WORK TASK: From the entries that follow, copy each line containing the word "software".

ENTRIES PROVIDED:
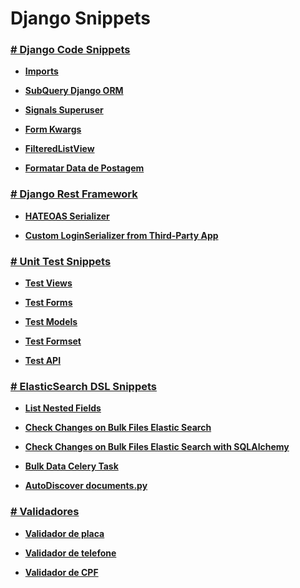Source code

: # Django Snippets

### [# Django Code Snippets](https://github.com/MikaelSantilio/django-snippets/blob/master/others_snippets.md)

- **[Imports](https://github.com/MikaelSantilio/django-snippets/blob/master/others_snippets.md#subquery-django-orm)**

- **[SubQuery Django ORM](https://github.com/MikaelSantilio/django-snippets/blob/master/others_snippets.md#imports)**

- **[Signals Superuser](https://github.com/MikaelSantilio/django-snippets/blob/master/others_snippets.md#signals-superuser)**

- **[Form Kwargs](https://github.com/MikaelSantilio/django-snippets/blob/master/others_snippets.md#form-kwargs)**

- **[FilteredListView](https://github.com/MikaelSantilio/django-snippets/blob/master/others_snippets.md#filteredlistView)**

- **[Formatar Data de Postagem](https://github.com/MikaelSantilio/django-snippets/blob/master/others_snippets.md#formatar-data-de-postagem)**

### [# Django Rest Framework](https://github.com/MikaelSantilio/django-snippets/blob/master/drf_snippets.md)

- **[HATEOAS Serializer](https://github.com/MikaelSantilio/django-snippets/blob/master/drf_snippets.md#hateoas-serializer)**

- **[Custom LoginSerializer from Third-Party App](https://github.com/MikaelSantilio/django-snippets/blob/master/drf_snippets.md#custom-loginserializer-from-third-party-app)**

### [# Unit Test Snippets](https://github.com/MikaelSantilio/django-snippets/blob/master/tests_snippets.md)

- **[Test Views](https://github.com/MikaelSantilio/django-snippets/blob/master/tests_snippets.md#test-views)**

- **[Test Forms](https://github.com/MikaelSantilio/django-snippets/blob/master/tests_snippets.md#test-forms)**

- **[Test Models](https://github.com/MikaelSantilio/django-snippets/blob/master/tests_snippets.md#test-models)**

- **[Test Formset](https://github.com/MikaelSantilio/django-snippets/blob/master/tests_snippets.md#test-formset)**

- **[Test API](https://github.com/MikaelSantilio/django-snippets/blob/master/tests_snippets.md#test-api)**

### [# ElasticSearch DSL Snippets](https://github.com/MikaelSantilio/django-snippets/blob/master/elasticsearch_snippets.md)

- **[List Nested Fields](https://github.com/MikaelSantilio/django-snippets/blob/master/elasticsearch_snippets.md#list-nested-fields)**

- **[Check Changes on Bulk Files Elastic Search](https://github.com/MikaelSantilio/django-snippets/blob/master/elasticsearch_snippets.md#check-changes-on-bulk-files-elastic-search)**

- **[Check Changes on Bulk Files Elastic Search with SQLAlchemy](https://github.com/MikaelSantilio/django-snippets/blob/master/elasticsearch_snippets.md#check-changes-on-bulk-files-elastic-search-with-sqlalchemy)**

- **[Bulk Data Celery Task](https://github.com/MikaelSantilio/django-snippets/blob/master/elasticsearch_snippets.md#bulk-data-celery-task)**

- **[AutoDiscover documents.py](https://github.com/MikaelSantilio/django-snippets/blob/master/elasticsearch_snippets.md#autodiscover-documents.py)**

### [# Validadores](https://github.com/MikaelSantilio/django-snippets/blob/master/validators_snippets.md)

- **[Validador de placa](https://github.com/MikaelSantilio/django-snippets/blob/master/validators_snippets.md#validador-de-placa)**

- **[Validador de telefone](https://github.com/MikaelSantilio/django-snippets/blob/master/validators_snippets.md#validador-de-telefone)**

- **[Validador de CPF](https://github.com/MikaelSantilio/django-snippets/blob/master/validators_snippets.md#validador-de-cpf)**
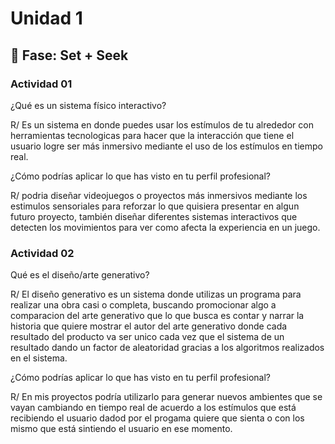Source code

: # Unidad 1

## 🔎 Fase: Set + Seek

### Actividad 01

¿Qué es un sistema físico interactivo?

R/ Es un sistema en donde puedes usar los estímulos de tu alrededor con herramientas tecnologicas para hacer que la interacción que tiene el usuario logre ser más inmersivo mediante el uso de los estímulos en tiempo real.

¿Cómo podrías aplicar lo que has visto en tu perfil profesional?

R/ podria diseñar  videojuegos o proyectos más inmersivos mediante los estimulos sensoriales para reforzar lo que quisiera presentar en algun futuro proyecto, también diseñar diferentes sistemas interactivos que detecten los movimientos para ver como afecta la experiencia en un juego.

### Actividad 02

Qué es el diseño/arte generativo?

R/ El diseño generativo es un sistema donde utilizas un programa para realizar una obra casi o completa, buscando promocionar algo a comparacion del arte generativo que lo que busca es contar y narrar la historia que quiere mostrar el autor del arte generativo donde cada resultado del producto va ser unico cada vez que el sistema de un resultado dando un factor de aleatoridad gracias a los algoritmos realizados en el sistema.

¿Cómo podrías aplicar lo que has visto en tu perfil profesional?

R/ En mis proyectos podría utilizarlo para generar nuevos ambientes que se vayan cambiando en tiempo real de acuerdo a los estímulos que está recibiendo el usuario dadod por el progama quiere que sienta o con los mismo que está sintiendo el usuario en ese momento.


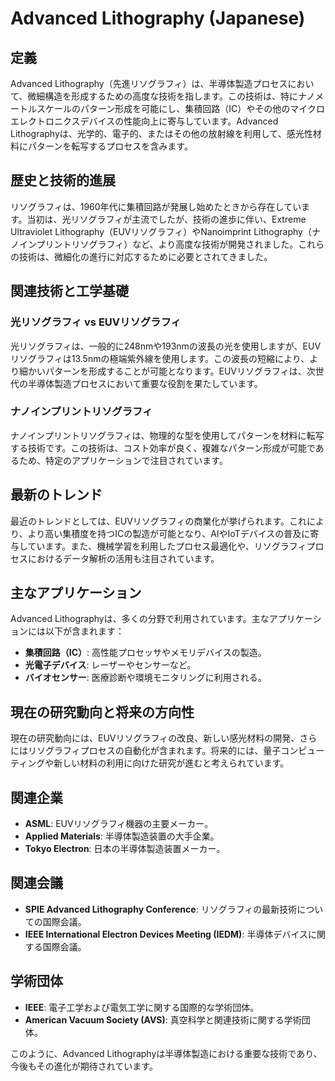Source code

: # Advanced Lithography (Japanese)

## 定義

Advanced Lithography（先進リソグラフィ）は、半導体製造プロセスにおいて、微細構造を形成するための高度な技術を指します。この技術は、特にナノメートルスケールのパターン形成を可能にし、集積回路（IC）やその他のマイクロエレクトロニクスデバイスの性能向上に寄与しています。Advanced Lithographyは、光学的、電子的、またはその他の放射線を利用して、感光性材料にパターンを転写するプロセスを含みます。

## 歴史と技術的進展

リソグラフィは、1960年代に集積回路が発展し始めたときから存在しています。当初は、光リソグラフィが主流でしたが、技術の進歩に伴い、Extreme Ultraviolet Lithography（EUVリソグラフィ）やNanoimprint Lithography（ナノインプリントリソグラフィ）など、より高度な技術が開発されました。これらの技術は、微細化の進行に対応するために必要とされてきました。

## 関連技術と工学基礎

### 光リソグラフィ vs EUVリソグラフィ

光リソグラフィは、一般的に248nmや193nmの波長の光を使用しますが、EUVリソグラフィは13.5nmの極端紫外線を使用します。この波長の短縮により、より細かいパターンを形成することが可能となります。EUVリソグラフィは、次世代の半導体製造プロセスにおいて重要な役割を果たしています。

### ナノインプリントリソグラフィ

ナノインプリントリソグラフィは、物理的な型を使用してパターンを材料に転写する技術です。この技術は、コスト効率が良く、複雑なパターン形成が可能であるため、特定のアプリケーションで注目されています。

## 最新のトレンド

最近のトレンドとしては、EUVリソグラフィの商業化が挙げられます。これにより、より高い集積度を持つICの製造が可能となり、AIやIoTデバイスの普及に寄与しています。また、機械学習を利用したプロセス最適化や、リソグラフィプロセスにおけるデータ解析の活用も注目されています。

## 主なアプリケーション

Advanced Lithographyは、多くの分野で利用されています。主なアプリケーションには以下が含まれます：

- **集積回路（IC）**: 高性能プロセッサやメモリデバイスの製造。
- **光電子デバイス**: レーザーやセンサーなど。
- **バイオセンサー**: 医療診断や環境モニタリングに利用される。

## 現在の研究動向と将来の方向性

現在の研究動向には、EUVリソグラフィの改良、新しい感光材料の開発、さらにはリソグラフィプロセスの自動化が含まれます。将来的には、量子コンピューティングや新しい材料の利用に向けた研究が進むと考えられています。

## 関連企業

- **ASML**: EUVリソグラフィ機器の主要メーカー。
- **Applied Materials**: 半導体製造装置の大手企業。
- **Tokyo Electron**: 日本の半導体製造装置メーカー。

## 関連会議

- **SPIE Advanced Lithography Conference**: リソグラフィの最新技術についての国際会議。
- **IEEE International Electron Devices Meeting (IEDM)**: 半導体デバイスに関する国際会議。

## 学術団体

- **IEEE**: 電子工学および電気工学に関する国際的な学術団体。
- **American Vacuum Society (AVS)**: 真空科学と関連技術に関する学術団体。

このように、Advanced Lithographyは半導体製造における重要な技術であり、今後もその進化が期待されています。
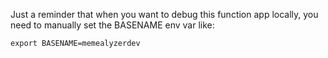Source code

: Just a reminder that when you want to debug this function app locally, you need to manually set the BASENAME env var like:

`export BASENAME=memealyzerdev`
---
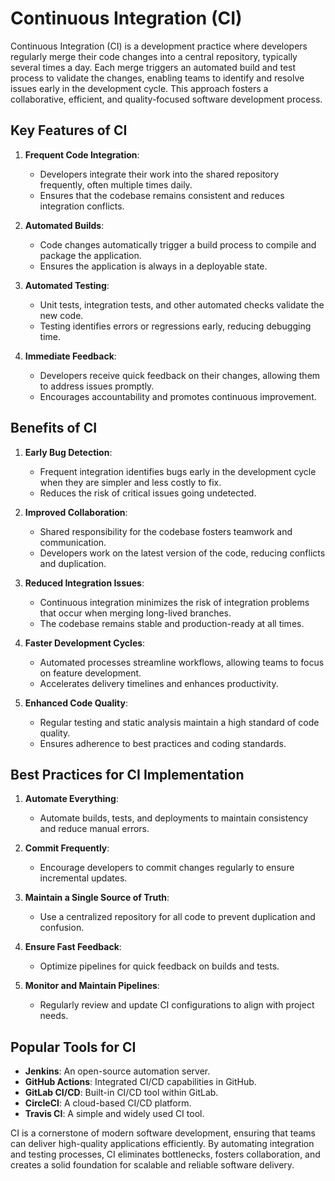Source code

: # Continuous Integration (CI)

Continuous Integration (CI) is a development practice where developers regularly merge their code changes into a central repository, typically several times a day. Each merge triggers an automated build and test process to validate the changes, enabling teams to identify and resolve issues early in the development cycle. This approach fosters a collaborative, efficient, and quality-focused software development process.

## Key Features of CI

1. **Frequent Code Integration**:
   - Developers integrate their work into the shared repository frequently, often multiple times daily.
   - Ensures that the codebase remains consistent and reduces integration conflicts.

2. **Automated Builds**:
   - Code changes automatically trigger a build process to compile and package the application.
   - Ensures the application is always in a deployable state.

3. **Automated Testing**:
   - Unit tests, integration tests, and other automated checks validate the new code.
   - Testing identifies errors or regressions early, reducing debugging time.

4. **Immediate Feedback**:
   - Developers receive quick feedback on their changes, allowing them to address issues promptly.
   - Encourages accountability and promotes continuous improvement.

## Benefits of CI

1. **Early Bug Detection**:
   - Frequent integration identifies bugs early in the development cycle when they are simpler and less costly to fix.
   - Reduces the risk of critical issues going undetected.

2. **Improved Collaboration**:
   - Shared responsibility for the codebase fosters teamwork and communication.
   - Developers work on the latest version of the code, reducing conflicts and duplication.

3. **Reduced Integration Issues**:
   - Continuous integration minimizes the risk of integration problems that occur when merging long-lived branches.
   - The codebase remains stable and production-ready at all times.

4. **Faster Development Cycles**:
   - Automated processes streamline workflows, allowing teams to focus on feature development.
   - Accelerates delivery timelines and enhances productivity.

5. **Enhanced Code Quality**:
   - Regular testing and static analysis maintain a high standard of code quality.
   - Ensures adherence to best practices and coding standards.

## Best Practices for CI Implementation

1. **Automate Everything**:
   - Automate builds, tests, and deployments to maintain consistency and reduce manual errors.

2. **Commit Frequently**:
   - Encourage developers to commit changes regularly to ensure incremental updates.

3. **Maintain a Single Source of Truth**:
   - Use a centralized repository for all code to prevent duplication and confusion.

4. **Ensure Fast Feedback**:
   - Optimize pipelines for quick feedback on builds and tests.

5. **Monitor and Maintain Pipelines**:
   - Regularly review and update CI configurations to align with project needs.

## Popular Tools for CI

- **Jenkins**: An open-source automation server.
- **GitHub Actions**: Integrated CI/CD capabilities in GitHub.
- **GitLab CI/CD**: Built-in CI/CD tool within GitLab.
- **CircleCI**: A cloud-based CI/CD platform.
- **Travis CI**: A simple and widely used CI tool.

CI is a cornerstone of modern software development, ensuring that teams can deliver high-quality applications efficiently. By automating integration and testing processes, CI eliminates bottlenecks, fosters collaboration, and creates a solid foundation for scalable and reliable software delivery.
...
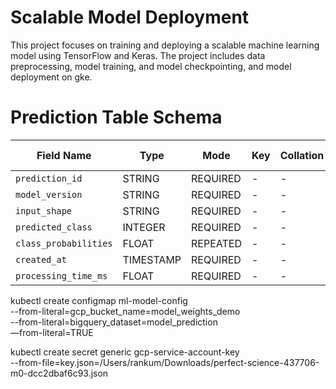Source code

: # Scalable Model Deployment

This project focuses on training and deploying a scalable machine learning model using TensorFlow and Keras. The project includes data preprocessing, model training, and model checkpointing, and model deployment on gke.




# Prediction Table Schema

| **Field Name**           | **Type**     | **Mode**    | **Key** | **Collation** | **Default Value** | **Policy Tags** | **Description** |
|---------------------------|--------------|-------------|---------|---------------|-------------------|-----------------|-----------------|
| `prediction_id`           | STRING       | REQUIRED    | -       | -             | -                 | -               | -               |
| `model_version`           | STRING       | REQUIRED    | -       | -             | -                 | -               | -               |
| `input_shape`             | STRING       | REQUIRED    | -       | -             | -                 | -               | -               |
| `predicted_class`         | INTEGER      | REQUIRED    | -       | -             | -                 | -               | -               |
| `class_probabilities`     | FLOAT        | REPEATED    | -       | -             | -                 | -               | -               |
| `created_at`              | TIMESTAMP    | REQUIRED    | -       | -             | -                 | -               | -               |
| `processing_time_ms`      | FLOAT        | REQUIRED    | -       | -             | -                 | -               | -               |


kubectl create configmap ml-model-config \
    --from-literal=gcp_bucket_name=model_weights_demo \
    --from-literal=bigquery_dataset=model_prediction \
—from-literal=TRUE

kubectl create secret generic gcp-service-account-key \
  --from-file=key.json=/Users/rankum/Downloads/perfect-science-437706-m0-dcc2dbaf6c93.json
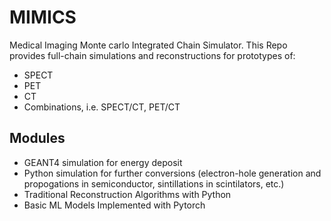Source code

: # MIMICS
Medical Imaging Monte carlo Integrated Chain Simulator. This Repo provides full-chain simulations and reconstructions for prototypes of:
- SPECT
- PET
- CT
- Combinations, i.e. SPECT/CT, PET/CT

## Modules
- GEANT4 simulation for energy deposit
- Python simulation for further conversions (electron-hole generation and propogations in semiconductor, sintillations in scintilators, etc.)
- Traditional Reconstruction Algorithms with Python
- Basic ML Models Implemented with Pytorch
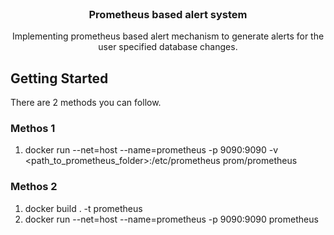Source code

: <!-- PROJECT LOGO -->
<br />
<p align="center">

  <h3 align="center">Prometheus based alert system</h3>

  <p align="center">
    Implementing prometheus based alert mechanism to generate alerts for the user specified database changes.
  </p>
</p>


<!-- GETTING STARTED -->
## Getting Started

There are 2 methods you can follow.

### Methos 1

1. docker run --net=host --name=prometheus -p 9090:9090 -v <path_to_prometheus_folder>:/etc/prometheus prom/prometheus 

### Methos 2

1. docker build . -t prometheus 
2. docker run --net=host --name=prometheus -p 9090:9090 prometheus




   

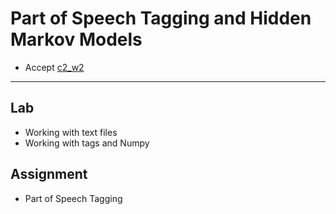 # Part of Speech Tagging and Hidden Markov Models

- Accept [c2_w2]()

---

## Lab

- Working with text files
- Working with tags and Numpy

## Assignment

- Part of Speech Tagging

OUTPUT OF THE EXERCISE:
Continuous Integration (CI) is a development practice where developers regularly merge their code changes into a central repository, typically several times a day. Each merge triggers an automated build and test process to validate the changes, enabling teams to identify and resolve issues early in the development cycle. This approach fosters a collaborative, efficient, and quality-focused software development process.
CI is a cornerstone of modern software development, ensuring that teams can deliver high-quality applications efficiently. By automating integration and testing processes, CI eliminates bottlenecks, fosters collaboration, and creates a solid foundation for scalable and reliable software delivery.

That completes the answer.